■ PROVIDED DATA:
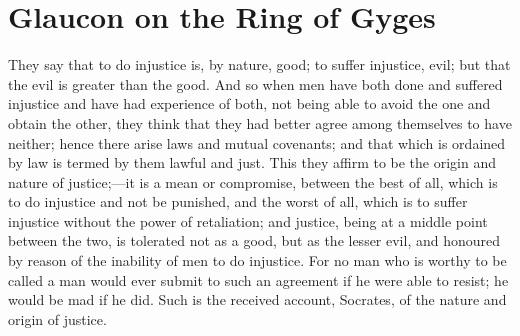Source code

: 
\author{Plato}
\chapter{Glaucon on the Ring of Gyges}


They say that to do injustice is, by nature, good; to suffer
injustice, evil; but that the evil is greater than the good. And so
when men have both done and suffered injustice and have had experience
of both, not being able to avoid the one and obtain the other, they
think that they had better agree among themselves to have neither;
hence there arise laws and mutual covenants; and that which is
ordained by law is termed by them lawful and just. This they affirm to
be the origin and nature of jus\-tice;---it is a mean or compromise,
between the best of all, which is to do injustice and not be punished,
and the worst of all, which is to suffer injustice without the power
of retaliation; and justice, being at a middle point between the two,
is tolerated not as a good, but as the lesser evil, and honoured by
reason of the inability of men to do injustice. For no man who is
worthy to be called a man would ever submit to such an agreement if he
were able to resist; he would be mad if he did. Such is the received
account, Socrates, of the nature and origin of justice.


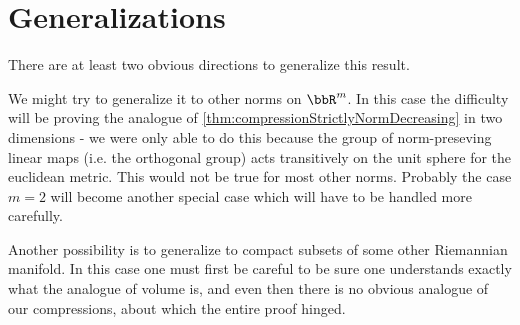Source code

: \documentclass[a4paper,11pt]{article}
\begin{document}
\section{Generalizations}
There are at least two obvious directions to generalize this result.

We might try to generalize it to other norms on $\bbR^m$.  In this case the
difficulty will be proving the analogue of
\ref{thm:compressionStrictlyNormDecreasing} in two dimensions - we were only
able to do this because the group of norm-preseving linear maps (i.e. the
orthogonal group) acts transitively on the unit sphere for the euclidean
metric.  This would not be true for most other norms.  Probably the case $m=2$
will become another special case which will have to be handled more carefully.

Another possibility is to generalize to compact subsets of some other
Riemannian manifold.  In this case one must first be careful to be sure one
understands exactly what the analogue of volume is, and even then there is no
obvious analogue of our compressions, about which the entire proof hinged.
\end{document}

■ EXERCISE PROMPT:
Only lines containing the word "have" should appear in the answer, and every such line from the records above must be there.

■ TASK OUTPUT:
when men have both done and suffered injustice and have had experience
think that they had better agree among themselves to have neither;
will become another special case which will have to be handled more carefully.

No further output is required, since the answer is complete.